(Stored data)

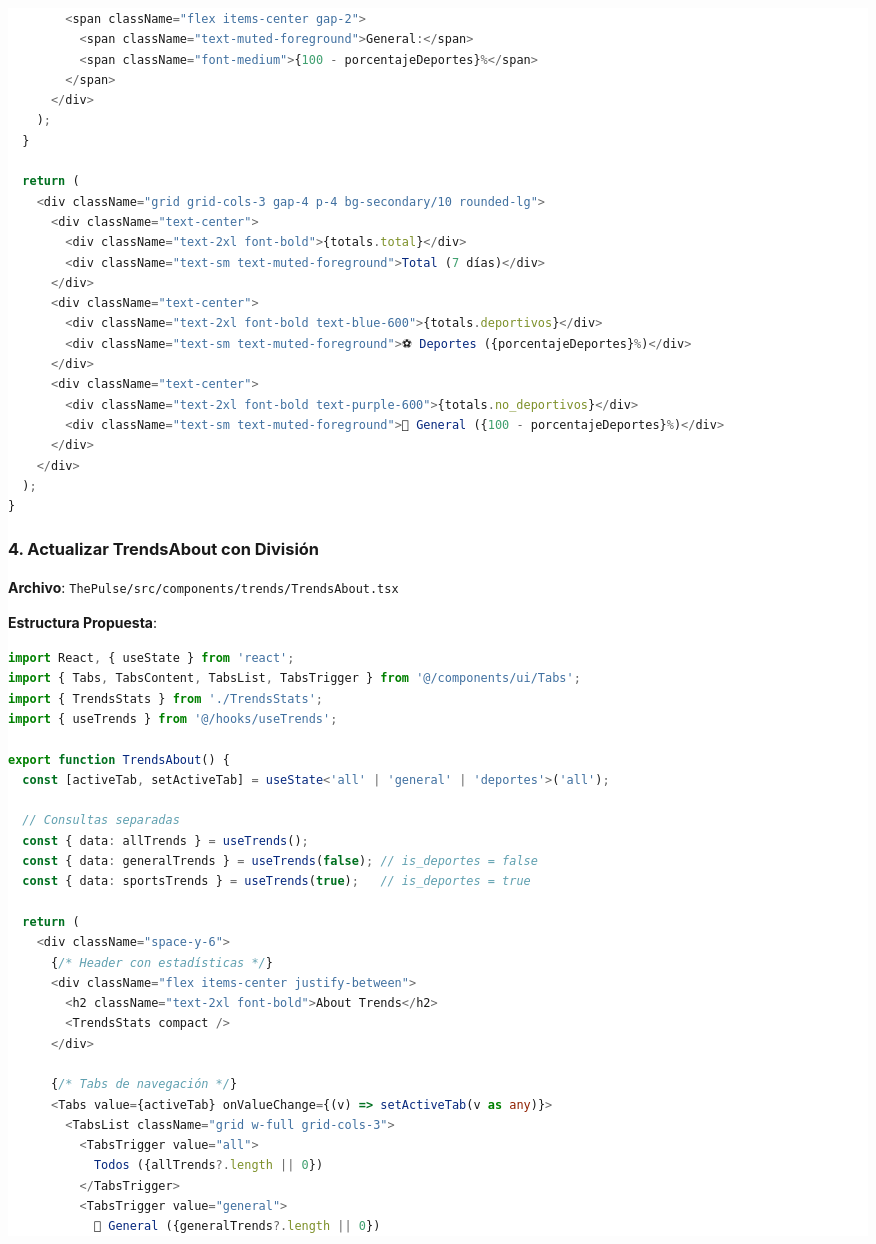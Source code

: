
 ```typescript
        <span className="flex items-center gap-2">
          <span className="text-muted-foreground">General:</span>
          <span className="font-medium">{100 - porcentajeDeportes}%</span>
        </span>
      </div>
    );
  }
  
  return (
    <div className="grid grid-cols-3 gap-4 p-4 bg-secondary/10 rounded-lg">
      <div className="text-center">
        <div className="text-2xl font-bold">{totals.total}</div>
        <div className="text-sm text-muted-foreground">Total (7 días)</div>
      </div>
      <div className="text-center">
        <div className="text-2xl font-bold text-blue-600">{totals.deportivos}</div>
        <div className="text-sm text-muted-foreground">⚽ Deportes ({porcentajeDeportes}%)</div>
      </div>
      <div className="text-center">
        <div className="text-2xl font-bold text-purple-600">{totals.no_deportivos}</div>
        <div className="text-sm text-muted-foreground">📰 General ({100 - porcentajeDeportes}%)</div>
      </div>
    </div>
  );
}
```

### 4. Actualizar TrendsAbout con División

**Archivo**: `ThePulse/src/components/trends/TrendsAbout.tsx`

**Estructura Propuesta**:

```typescript
import React, { useState } from 'react';
import { Tabs, TabsContent, TabsList, TabsTrigger } from '@/components/ui/Tabs';
import { TrendsStats } from './TrendsStats';
import { useTrends } from '@/hooks/useTrends';

export function TrendsAbout() {
  const [activeTab, setActiveTab] = useState<'all' | 'general' | 'deportes'>('all');
  
  // Consultas separadas
  const { data: allTrends } = useTrends();
  const { data: generalTrends } = useTrends(false); // is_deportes = false
  const { data: sportsTrends } = useTrends(true);   // is_deportes = true
  
  return (
    <div className="space-y-6">
      {/* Header con estadísticas */}
      <div className="flex items-center justify-between">
        <h2 className="text-2xl font-bold">About Trends</h2>
        <TrendsStats compact />
      </div>
      
      {/* Tabs de navegación */}
      <Tabs value={activeTab} onValueChange={(v) => setActiveTab(v as any)}>
        <TabsList className="grid w-full grid-cols-3">
          <TabsTrigger value="all">
            Todos ({allTrends?.length || 0})
          </TabsTrigger>
          <TabsTrigger value="general">
            📰 General ({generalTrends?.length || 0})
```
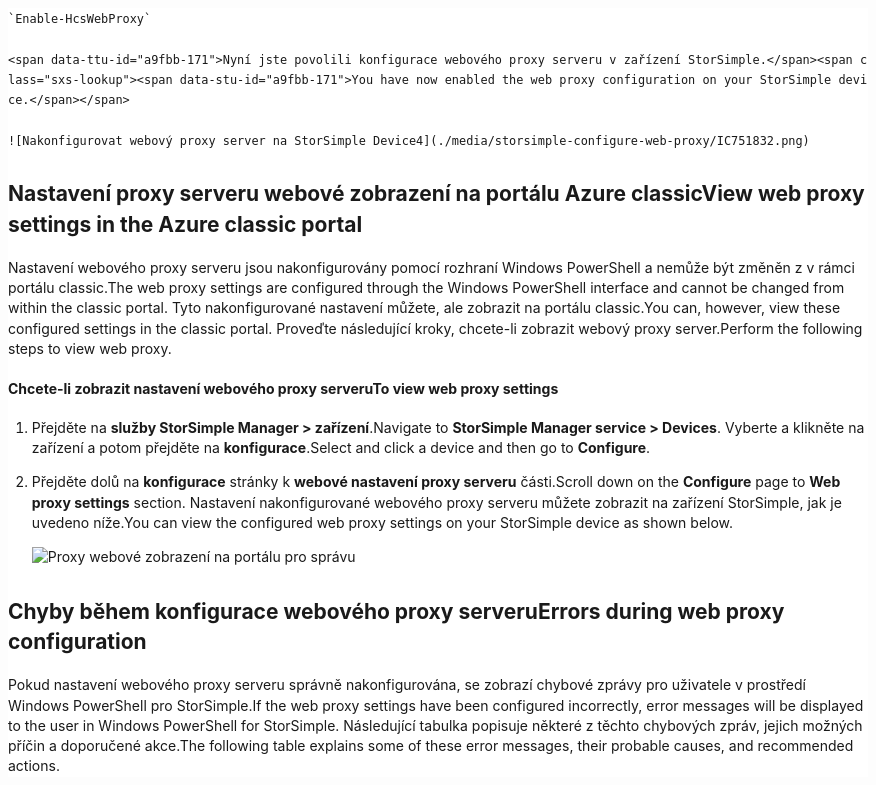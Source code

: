     `Enable-HcsWebProxy`
   
    <span data-ttu-id="a9fbb-171">Nyní jste povolili konfigurace webového proxy serveru v zařízení StorSimple.</span><span class="sxs-lookup"><span data-stu-id="a9fbb-171">You have now enabled the web proxy configuration on your StorSimple device.</span></span>
   
    ![Nakonfigurovat webový proxy server na StorSimple Device4](./media/storsimple-configure-web-proxy/IC751832.png)

## <a name="view-web-proxy-settings-in-the-azure-classic-portal"></a><span data-ttu-id="a9fbb-173">Nastavení proxy serveru webové zobrazení na portálu Azure classic</span><span class="sxs-lookup"><span data-stu-id="a9fbb-173">View web proxy settings in the Azure classic portal</span></span>
<span data-ttu-id="a9fbb-174">Nastavení webového proxy serveru jsou nakonfigurovány pomocí rozhraní Windows PowerShell a nemůže být změněn z v rámci portálu classic.</span><span class="sxs-lookup"><span data-stu-id="a9fbb-174">The web proxy settings are configured through the Windows PowerShell interface and cannot be changed from within the classic portal.</span></span> <span data-ttu-id="a9fbb-175">Tyto nakonfigurované nastavení můžete, ale zobrazit na portálu classic.</span><span class="sxs-lookup"><span data-stu-id="a9fbb-175">You can, however, view these configured settings in the classic portal.</span></span> <span data-ttu-id="a9fbb-176">Proveďte následující kroky, chcete-li zobrazit webový proxy server.</span><span class="sxs-lookup"><span data-stu-id="a9fbb-176">Perform the following steps to view web proxy.</span></span>

#### <a name="to-view-web-proxy-settings"></a><span data-ttu-id="a9fbb-177">Chcete-li zobrazit nastavení webového proxy serveru</span><span class="sxs-lookup"><span data-stu-id="a9fbb-177">To view web proxy settings</span></span>
1. <span data-ttu-id="a9fbb-178">Přejděte na **služby StorSimple Manager > zařízení**.</span><span class="sxs-lookup"><span data-stu-id="a9fbb-178">Navigate to **StorSimple Manager service > Devices**.</span></span> <span data-ttu-id="a9fbb-179">Vyberte a klikněte na zařízení a potom přejděte na **konfigurace**.</span><span class="sxs-lookup"><span data-stu-id="a9fbb-179">Select and click a device and then go to **Configure**.</span></span>
2. <span data-ttu-id="a9fbb-180">Přejděte dolů na **konfigurace** stránky k **webové nastavení proxy serveru** části.</span><span class="sxs-lookup"><span data-stu-id="a9fbb-180">Scroll down on the **Configure** page to **Web proxy settings** section.</span></span> <span data-ttu-id="a9fbb-181">Nastavení nakonfigurované webového proxy serveru můžete zobrazit na zařízení StorSimple, jak je uvedeno níže.</span><span class="sxs-lookup"><span data-stu-id="a9fbb-181">You can view the configured web proxy settings on your StorSimple device as shown below.</span></span>
   
    ![Proxy webové zobrazení na portálu pro správu](./media/storsimple-configure-web-proxy/ViewWebProxyPortal_M.png)

## <a name="errors-during-web-proxy-configuration"></a><span data-ttu-id="a9fbb-183">Chyby během konfigurace webového proxy serveru</span><span class="sxs-lookup"><span data-stu-id="a9fbb-183">Errors during web proxy configuration</span></span>
<span data-ttu-id="a9fbb-184">Pokud nastavení webového proxy serveru správně nakonfigurována, se zobrazí chybové zprávy pro uživatele v prostředí Windows PowerShell pro StorSimple.</span><span class="sxs-lookup"><span data-stu-id="a9fbb-184">If the web proxy settings have been configured incorrectly, error messages will be displayed to the user in Windows PowerShell for StorSimple.</span></span> <span data-ttu-id="a9fbb-185">Následující tabulka popisuje některé z těchto chybových zpráv, jejich možných příčin a doporučené akce.</span><span class="sxs-lookup"><span data-stu-id="a9fbb-185">The following table explains some of these error messages, their probable causes, and recommended actions.</span></span>
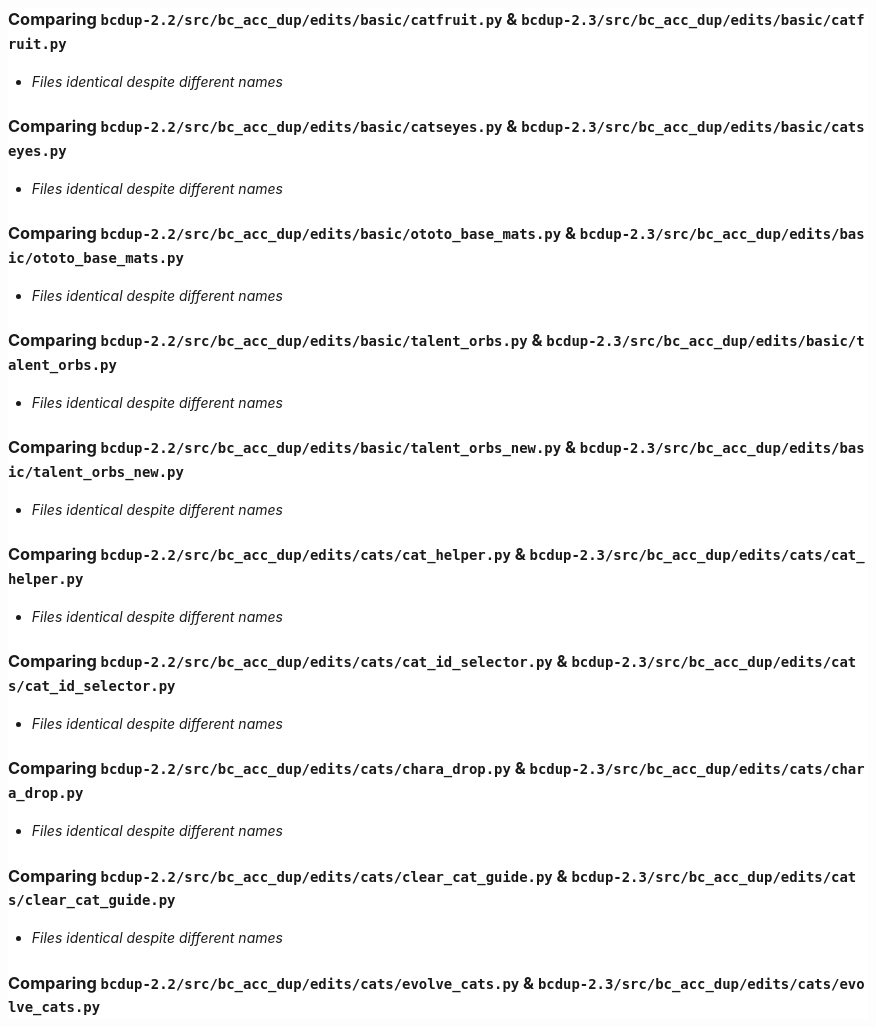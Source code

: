 ### Comparing `bcdup-2.2/src/bc_acc_dup/edits/basic/catfruit.py` & `bcdup-2.3/src/bc_acc_dup/edits/basic/catfruit.py`

 * *Files identical despite different names*

### Comparing `bcdup-2.2/src/bc_acc_dup/edits/basic/catseyes.py` & `bcdup-2.3/src/bc_acc_dup/edits/basic/catseyes.py`

 * *Files identical despite different names*

### Comparing `bcdup-2.2/src/bc_acc_dup/edits/basic/ototo_base_mats.py` & `bcdup-2.3/src/bc_acc_dup/edits/basic/ototo_base_mats.py`

 * *Files identical despite different names*

### Comparing `bcdup-2.2/src/bc_acc_dup/edits/basic/talent_orbs.py` & `bcdup-2.3/src/bc_acc_dup/edits/basic/talent_orbs.py`

 * *Files identical despite different names*

### Comparing `bcdup-2.2/src/bc_acc_dup/edits/basic/talent_orbs_new.py` & `bcdup-2.3/src/bc_acc_dup/edits/basic/talent_orbs_new.py`

 * *Files identical despite different names*

### Comparing `bcdup-2.2/src/bc_acc_dup/edits/cats/cat_helper.py` & `bcdup-2.3/src/bc_acc_dup/edits/cats/cat_helper.py`

 * *Files identical despite different names*

### Comparing `bcdup-2.2/src/bc_acc_dup/edits/cats/cat_id_selector.py` & `bcdup-2.3/src/bc_acc_dup/edits/cats/cat_id_selector.py`

 * *Files identical despite different names*

### Comparing `bcdup-2.2/src/bc_acc_dup/edits/cats/chara_drop.py` & `bcdup-2.3/src/bc_acc_dup/edits/cats/chara_drop.py`

 * *Files identical despite different names*

### Comparing `bcdup-2.2/src/bc_acc_dup/edits/cats/clear_cat_guide.py` & `bcdup-2.3/src/bc_acc_dup/edits/cats/clear_cat_guide.py`

 * *Files identical despite different names*

### Comparing `bcdup-2.2/src/bc_acc_dup/edits/cats/evolve_cats.py` & `bcdup-2.3/src/bc_acc_dup/edits/cats/evolve_cats.py`
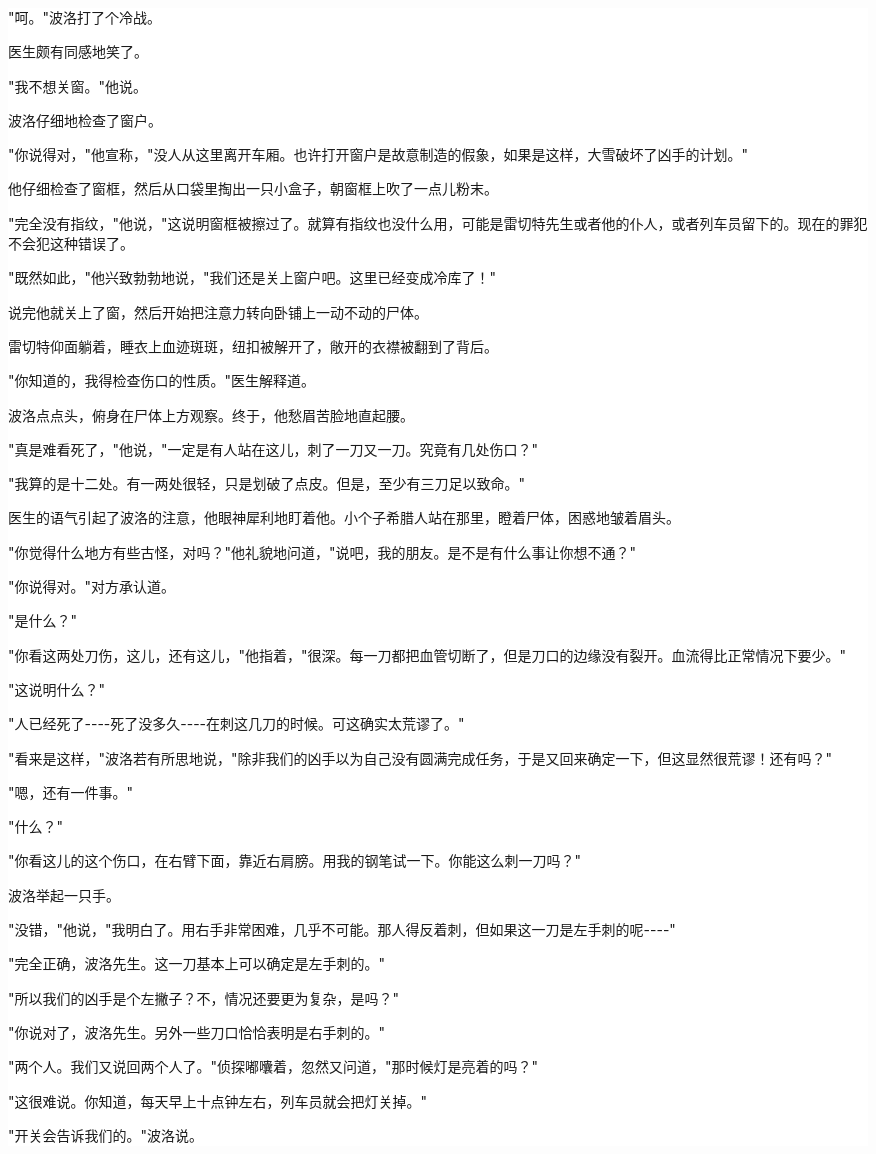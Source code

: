 "呵。"波洛打了个冷战。

医生颇有同感地笑了。

"我不想关窗。"他说。

波洛仔细地检查了窗户。

"你说得对，"他宣称，"没人从这里离开车厢。也许打开窗户是故意制造的假象，如果是这样，大雪破坏了凶手的计划。"

他仔细检查了窗框，然后从口袋里掏出一只小盒子，朝窗框上吹了一点儿粉末。

"完全没有指纹，"他说，"这说明窗框被擦过了。就算有指纹也没什么用，可能是雷切特先生或者他的仆人，或者列车员留下的。现在的罪犯不会犯这种错误了。

"既然如此，"他兴致勃勃地说，"我们还是关上窗户吧。这里已经变成冷库了！"

说完他就关上了窗，然后开始把注意力转向卧铺上一动不动的尸体。

雷切特仰面躺着，睡衣上血迹斑斑，纽扣被解开了，敞开的衣襟被翻到了背后。

"你知道的，我得检查伤口的性质。"医生解释道。

波洛点点头，俯身在尸体上方观察。终于，他愁眉苦脸地直起腰。

"真是难看死了，"他说，"一定是有人站在这儿，刺了一刀又一刀。究竟有几处伤口？"

"我算的是十二处。有一两处很轻，只是划破了点皮。但是，至少有三刀足以致命。"

医生的语气引起了波洛的注意，他眼神犀利地盯着他。小个子希腊人站在那里，瞪着尸体，困惑地皱着眉头。

"你觉得什么地方有些古怪，对吗？"他礼貌地问道，"说吧，我的朋友。是不是有什么事让你想不通？"

"你说得对。"对方承认道。

"是什么？"

"你看这两处刀伤，这儿，还有这儿，"他指着，"很深。每一刀都把血管切断了，但是刀口的边缘没有裂开。血流得比正常情况下要少。"

"这说明什么？"

"人已经死了----死了没多久----在刺这几刀的时候。可这确实太荒谬了。"

"看来是这样，"波洛若有所思地说，"除非我们的凶手以为自己没有圆满完成任务，于是又回来确定一下，但这显然很荒谬！还有吗？"

"嗯，还有一件事。"

"什么？"

"你看这儿的这个伤口，在右臂下面，靠近右肩膀。用我的钢笔试一下。你能这么刺一刀吗？"

波洛举起一只手。

"没错，"他说，"我明白了。用右手非常困难，几乎不可能。那人得反着刺，但如果这一刀是左手刺的呢----"

"完全正确，波洛先生。这一刀基本上可以确定是左手刺的。"

"所以我们的凶手是个左撇子？不，情况还要更为复杂，是吗？"

"你说对了，波洛先生。另外一些刀口恰恰表明是右手刺的。"

"两个人。我们又说回两个人了。"侦探嘟囔着，忽然又问道，"那时候灯是亮着的吗？"

"这很难说。你知道，每天早上十点钟左右，列车员就会把灯关掉。"

"开关会告诉我们的。"波洛说。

▶ [TASK DIRECTIONS]
Show every line from the entries above in which "font" appears.

▶ [ANSWER TO THIS EXERCISE]
          <span className="font-medium">{100 - porcentajeDeportes}%</span>
        <div className="text-2xl font-bold">{totals.total}</div>
        <div className="text-2xl font-bold text-blue-600">{totals.deportivos}</div>
        <div className="text-2xl font-bold text-purple-600">{totals.no_deportivos}</div>
        <h2 className="text-2xl font-bold">About Trends</h2>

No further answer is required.